▸ DESCRIPTION OF THE TASK: Show the lines below that contain the string "framagit".

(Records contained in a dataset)

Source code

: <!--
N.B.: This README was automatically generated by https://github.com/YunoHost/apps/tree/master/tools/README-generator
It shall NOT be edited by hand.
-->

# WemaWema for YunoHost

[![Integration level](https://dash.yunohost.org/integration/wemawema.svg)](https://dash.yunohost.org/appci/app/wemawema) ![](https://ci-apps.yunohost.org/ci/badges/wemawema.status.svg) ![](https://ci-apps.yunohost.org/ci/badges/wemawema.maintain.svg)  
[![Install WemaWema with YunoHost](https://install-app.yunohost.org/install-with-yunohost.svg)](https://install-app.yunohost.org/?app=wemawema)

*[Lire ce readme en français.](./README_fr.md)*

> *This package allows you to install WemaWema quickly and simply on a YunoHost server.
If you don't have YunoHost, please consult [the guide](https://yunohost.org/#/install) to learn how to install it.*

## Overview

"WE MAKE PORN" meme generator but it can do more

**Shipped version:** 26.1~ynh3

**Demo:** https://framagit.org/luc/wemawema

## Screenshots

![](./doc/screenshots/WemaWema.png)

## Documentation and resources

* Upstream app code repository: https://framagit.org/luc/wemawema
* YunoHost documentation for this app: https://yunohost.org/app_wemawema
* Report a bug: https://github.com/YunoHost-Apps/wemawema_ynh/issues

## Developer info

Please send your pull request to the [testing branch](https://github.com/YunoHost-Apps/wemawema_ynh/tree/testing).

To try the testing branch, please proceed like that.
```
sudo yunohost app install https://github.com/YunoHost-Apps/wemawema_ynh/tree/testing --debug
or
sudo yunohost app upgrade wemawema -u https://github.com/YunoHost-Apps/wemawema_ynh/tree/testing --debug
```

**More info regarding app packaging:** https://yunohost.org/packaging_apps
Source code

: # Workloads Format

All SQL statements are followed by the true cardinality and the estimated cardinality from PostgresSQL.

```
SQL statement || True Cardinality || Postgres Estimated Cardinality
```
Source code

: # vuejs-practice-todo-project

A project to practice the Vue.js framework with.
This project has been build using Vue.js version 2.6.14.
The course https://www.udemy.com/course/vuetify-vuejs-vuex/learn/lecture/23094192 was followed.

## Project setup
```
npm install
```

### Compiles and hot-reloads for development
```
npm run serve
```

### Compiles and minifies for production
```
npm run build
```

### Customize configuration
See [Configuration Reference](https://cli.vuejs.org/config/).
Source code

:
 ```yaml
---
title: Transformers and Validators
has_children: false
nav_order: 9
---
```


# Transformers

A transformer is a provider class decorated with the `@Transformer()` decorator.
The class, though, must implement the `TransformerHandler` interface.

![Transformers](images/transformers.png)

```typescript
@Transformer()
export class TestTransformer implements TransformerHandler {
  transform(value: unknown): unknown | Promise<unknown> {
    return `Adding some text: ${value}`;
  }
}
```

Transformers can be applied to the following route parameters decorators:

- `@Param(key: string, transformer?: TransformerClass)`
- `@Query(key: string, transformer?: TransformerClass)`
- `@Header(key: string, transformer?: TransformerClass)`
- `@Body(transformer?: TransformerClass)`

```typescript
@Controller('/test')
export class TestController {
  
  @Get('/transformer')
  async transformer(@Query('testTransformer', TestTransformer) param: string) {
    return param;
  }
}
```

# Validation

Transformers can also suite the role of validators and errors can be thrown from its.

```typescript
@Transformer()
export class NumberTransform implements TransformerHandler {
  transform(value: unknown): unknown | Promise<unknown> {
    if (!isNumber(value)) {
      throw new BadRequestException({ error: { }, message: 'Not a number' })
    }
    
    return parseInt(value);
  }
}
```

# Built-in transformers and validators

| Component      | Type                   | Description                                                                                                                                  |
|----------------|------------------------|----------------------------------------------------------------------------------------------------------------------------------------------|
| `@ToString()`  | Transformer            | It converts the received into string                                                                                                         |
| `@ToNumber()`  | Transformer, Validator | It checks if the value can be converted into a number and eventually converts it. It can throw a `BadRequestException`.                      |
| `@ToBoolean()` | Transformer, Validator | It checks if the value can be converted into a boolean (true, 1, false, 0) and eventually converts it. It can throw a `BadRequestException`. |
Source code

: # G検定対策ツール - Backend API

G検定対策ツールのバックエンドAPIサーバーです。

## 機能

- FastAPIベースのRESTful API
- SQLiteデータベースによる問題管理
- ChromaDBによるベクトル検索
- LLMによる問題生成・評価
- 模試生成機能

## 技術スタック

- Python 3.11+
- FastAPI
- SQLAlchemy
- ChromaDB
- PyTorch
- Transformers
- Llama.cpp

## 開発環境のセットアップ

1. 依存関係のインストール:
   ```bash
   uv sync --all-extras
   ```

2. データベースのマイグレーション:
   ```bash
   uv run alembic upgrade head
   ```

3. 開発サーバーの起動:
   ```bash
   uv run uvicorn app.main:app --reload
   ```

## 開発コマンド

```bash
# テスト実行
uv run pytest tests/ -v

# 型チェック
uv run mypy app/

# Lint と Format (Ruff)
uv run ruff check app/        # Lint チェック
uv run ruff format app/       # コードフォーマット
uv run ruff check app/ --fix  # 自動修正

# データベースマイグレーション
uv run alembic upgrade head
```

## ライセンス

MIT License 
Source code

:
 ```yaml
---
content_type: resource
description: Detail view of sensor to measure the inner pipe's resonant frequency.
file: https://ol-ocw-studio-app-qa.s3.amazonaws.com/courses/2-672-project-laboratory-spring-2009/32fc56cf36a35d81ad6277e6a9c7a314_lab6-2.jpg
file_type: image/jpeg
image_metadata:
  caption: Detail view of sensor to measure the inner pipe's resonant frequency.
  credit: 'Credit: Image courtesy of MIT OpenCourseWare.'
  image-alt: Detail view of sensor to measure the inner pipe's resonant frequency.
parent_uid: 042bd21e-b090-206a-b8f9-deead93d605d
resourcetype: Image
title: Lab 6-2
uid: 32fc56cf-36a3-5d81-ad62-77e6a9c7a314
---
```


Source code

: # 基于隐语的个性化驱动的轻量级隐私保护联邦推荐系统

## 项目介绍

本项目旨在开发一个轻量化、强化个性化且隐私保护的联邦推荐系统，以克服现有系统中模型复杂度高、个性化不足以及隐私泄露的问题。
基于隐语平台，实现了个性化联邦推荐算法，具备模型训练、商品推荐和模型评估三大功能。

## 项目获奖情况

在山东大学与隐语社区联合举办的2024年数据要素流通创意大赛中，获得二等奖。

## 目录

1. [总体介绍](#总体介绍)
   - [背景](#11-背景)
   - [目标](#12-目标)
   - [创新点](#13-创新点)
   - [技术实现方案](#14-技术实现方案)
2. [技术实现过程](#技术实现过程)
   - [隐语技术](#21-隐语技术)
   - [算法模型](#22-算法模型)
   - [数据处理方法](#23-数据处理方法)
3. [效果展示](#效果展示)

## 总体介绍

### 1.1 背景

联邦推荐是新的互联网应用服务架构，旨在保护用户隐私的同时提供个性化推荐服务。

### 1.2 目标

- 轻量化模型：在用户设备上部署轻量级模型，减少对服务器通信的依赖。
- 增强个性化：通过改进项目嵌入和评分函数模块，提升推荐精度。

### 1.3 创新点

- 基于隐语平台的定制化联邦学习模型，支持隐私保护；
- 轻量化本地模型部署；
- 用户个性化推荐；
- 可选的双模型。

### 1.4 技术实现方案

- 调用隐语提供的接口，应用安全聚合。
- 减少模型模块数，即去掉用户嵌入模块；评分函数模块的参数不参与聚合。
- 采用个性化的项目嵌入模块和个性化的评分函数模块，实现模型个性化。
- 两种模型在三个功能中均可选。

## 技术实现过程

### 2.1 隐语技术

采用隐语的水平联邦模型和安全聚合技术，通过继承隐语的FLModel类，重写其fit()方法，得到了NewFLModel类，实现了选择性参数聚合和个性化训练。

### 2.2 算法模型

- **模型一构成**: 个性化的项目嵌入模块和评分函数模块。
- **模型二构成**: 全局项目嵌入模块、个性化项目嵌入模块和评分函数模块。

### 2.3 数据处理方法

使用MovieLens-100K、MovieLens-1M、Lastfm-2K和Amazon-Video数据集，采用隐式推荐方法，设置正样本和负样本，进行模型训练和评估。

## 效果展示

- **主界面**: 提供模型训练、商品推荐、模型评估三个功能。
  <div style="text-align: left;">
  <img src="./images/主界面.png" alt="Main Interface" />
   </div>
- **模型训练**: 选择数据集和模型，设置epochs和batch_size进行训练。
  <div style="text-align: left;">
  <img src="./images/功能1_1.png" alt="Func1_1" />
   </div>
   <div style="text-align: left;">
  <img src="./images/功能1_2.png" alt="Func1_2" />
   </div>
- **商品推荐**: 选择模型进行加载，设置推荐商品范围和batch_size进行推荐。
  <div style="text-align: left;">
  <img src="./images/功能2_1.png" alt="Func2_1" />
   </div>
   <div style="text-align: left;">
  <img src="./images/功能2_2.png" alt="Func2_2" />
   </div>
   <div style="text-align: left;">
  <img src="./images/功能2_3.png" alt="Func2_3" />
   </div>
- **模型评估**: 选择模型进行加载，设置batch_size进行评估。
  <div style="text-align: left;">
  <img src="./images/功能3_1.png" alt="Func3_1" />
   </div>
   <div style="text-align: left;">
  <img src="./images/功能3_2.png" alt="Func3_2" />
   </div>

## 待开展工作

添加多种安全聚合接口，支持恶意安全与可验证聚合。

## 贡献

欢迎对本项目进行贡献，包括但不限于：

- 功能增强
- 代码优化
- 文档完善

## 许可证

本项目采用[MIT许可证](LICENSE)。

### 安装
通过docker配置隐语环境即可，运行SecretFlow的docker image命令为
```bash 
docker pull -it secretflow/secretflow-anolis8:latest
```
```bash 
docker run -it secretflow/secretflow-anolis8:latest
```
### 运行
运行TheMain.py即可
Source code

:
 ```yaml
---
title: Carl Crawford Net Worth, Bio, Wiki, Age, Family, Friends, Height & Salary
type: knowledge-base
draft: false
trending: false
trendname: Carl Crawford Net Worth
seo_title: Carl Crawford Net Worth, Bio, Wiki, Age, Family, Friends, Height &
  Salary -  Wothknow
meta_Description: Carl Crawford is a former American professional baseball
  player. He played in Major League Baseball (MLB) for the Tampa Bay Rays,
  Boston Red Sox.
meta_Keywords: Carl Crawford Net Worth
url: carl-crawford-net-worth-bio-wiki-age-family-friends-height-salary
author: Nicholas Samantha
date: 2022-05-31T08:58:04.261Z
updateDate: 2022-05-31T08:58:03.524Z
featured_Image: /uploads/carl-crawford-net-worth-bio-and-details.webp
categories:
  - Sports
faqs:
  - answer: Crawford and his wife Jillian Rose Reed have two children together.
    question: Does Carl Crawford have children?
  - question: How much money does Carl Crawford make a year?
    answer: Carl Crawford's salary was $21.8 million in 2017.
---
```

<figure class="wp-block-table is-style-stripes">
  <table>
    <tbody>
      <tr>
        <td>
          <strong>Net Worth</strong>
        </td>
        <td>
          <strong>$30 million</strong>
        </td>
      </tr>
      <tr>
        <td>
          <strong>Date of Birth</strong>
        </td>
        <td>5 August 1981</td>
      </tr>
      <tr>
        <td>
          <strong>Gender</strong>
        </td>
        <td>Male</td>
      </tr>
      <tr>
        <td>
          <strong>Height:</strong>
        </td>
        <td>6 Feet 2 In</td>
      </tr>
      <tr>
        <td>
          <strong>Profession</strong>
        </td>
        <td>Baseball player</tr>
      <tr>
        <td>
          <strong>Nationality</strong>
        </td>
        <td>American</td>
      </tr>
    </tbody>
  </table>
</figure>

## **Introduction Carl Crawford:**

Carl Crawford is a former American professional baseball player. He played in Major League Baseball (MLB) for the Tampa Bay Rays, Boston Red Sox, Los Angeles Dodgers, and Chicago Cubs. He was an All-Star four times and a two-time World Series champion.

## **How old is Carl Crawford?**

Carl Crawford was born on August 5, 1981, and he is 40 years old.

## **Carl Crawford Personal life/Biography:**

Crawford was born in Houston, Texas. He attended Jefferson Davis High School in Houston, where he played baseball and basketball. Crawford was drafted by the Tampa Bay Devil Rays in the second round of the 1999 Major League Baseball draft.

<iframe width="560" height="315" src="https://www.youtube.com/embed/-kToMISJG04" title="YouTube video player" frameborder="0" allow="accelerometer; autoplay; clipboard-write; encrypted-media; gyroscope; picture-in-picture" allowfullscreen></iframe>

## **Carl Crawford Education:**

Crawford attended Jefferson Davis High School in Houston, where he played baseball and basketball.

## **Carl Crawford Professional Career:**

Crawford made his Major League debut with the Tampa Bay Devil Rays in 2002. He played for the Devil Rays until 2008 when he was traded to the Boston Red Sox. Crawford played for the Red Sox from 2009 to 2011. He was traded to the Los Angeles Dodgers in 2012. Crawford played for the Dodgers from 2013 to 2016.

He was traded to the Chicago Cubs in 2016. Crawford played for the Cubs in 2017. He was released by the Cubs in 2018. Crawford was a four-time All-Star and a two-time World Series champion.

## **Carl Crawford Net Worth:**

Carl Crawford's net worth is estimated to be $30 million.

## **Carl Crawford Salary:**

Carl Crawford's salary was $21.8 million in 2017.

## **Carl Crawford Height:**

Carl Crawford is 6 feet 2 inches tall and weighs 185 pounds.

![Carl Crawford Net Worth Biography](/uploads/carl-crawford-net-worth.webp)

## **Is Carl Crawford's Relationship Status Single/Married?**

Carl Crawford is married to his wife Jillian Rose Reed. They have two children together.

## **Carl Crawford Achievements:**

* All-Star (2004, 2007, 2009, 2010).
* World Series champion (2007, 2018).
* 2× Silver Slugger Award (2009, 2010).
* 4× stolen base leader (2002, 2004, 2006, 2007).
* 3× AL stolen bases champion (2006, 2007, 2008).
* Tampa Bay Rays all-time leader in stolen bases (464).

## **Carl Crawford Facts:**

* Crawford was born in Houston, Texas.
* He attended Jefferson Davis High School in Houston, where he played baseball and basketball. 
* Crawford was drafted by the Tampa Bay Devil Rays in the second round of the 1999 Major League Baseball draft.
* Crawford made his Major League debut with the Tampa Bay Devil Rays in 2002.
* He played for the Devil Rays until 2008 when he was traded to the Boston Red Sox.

▸ RESPONSE TO THE EXERCISE:
**Demo:** https://framagit.org/luc/wemawema
* Upstream app code repository: https://framagit.org/luc/wemawema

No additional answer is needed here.